X . . . . . X X X X X . . . . . . . . . . . . . . . . . . . .
X . . . . . . . . . . X X X X X . . . . . . . . . . . . . . .
X . . . . . . . . . . . . . . . X X X X X . . . . . . . . . .
X . . . . . . . . . . . . . . . . . . . . X X X X X . . . . .
X . . . . . . . . . . . . . . . . . . . . . . . . . X X X X X
. X . . . . X . . . . X . . . . X . . . . X . . . . X . . . .
. X . . . . . X . . . . X . . . . X . . . . X . . . . X . . .
. X . . . . . . X . . . . X . . . . X . . . . X . . . . X . .
. X . . . . . . . X . . . . X . . . . X . . . . X . . . . X .
. X . . . . . . . . X . . . . X . . . . X . . . . X . . . . X
. . X . . . X . . . . . X . . . . . X . . . . . . X . . . X .
. . X . . . . X . . . . . X . . . . . X . X . . . . . . . . X
. . X . . . . . X . . . . . X . . . . . X . X . . . X . . . .
. . X . . . . . . X . . . . . X X . . . . . . X . . . X . . .
. . X . . . . . . . X X . . . . . X . . . . . . X . . . X . .
. . . X . . X . . . . . . X . . . . . . X . . . X . . X . . .
. . . X . . . X . . . . . . X . X . . . . . . . . X . . X . .
. . . X . . . . X . . . . . . X . X . . . X . . . . . . . X .
. . . X . . . . . X . X . . . . . . X . . . X . . . . . . . X
. . . X . . . . . . X . X . . . . . . X . . . X . . X . . . .
. . . . X . X . . . . . . . . X . . . X . . X . . . . . X . .
. . . . X . . X . . . X . . . . . . . . X . . X . . . . . X .
. . . . X . . . X . . . X . . . X . . . . . . . X . . . . . X
. . . . X . . . . X . . . X . . . X . . . . . . . X X . . . .
. . . . X . . . . . X . . . X . . . X . . X . . . . . X . . .
. . . . . X X . . . . . . . X . . X . . . . . X . . . . . . X
. . . . . X . X . . . . . . . X . . X . . . . . X . X . . . .
. . . . . X . . X . . X . . . . . . . X . . . . . X . X . . .
. . . . . X . . . X . . X . . . . . . . X X . . . . . . X . .
. . . . . X . . . . X . . X . . X . . . . . X . . . . . . X .

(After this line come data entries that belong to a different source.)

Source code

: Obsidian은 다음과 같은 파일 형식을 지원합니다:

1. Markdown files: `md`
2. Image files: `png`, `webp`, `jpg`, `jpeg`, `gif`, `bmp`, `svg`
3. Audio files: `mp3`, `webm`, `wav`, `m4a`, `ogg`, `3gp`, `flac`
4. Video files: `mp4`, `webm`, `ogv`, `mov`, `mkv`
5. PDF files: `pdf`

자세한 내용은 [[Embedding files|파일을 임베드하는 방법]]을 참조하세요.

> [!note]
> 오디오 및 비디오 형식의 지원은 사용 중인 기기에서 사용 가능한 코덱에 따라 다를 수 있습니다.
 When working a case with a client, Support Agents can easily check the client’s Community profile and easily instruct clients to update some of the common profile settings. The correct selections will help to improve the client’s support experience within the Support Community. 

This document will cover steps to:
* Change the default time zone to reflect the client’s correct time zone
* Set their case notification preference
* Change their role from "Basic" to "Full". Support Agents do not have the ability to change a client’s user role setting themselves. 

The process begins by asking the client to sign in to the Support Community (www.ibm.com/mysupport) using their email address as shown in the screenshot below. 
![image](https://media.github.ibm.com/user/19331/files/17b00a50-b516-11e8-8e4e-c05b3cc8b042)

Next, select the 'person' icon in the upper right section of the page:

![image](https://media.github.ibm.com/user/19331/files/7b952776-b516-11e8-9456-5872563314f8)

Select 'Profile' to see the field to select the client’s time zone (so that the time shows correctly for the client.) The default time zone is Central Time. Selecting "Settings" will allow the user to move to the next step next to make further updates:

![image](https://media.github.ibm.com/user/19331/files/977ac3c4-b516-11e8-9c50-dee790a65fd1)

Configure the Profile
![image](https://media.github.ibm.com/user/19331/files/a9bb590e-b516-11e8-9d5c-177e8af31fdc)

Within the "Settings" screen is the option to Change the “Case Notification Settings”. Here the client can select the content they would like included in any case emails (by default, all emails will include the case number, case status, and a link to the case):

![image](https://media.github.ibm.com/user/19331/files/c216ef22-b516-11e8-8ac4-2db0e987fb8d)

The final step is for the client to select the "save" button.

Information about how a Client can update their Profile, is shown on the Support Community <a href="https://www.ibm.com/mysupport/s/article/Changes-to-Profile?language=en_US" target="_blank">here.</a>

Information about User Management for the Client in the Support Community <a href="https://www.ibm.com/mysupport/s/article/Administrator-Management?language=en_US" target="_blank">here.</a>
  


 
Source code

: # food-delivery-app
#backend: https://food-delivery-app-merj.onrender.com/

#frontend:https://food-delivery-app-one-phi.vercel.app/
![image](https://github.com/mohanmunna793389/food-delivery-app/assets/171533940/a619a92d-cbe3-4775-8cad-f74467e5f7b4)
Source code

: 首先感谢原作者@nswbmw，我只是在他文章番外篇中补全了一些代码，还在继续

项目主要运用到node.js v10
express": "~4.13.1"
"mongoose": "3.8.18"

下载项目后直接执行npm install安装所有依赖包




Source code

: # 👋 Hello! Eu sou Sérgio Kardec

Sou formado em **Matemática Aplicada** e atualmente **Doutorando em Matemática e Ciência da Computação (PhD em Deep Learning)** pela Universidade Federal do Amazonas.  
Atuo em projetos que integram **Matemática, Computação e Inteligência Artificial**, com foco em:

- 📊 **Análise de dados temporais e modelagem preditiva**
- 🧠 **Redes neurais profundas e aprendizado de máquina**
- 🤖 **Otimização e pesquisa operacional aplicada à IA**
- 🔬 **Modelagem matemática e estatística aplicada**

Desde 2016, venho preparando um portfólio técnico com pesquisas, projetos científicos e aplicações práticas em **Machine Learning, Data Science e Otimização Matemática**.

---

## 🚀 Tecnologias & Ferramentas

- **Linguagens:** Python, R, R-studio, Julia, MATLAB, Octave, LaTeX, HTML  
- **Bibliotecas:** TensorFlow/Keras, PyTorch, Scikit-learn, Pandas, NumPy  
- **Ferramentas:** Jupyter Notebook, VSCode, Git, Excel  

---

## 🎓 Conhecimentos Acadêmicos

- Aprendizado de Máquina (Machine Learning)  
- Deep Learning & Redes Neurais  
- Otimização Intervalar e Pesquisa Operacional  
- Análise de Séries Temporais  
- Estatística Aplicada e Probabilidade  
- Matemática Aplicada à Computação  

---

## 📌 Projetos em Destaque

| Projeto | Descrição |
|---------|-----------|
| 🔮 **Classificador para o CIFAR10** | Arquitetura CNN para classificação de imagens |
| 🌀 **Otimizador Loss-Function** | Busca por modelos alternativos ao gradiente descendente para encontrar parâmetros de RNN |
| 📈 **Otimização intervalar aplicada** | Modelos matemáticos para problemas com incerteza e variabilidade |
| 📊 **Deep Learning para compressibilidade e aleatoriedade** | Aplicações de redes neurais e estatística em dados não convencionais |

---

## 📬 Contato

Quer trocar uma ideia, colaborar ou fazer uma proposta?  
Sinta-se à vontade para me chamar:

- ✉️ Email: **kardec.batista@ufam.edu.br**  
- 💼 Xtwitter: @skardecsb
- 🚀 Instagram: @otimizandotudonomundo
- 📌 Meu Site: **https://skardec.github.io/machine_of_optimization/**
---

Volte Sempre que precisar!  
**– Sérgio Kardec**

	So F(31) = 6.31 = 186 = tN+a.   How does it work?

	Let's reduce our search space for PL(n) by arbitrarily putting some
extra constraints on the P(i,j) matrices that we consider.   Firstly, let's
say that P(i,j) = A(i+j-2) for some matrices A(k) (k=0,..,n-3).   i.e. we will 
have diagonal rows of the same matrix running from top-right to bottom-left.   
This is just what we have anyway in all the solutions so far exhibited.   Let's
do our addition of indices mod n-2 here.

	Secondly, let's look for a set of matrices A(k) (k=0,..,n-3) such that
together with the identity they form a group of order n-1, and such that no
A(k) when viewed naturally as a permutation of the set {1..n-1} fixes any
element.

	Certainly, such a set will satisfy the requirement (a) from the
previous reply:
I + sum(i) (A(k)) = U.

	The other requirement (b), if you work it through, translates into:
for all w in {1,..n-3}, A(d)A'(d+w) spans the set {A(k)} as d varies from 0 to 
n-3.   (To reiterate, all addition of indices is being performed mod n-2).
Let's call this constraint (b*).   It is the only constraint we are left to
satisfy, once we accept that we will pick a permutation group of order n-1,
no non-trivial element of which fixes anything, and arrange copies of it on
the NE-SW diagonals as described.

	So for all the examples of PL(n) shown so far, let p be a cyclic
element of order n-1.

n=3:
k:	0
A:	p

n=4:
k:	0	1
A:	p	p^2

n=5:
k:	0		1		2
A:	(12)(34)	(13)(24)	(14)(23)	<- perms of {1,2,3,4}

n=6:
k:	0	1	2	3
A:	p	p^2	p^4	p^8 (=p^3)

	This summarizes all the PL(n) checker arrays we've looked at.   You can 
check that the Spanning Criterion is adhered to for the above cases.   How can 
we go on? 

n=7:	currently dunno

n=8:
k:	0	1	2	3	4	5
A:	p	p^3	p^2	p^6	p^4	p^5

n=9:	presently pig-ignorant

	Generalizing, if m = n-1 is prime, then define r to be primitive mod m,
ie r is generator of cyclic multiplicative group order m.   Then:

	A(k) = p^(r^(k))

will satisfy (b*).   Therefore PL(n) exists.   There are probably many other 
n for which PL(n) exists, but in the absence of a text-book or information from
some kind Notesfile soul, my curiosity determines that I derive the existing
theory myself.   Passing stranger, pity the plight of someone marooned far
from Maths books in English, and tell me what the answer is.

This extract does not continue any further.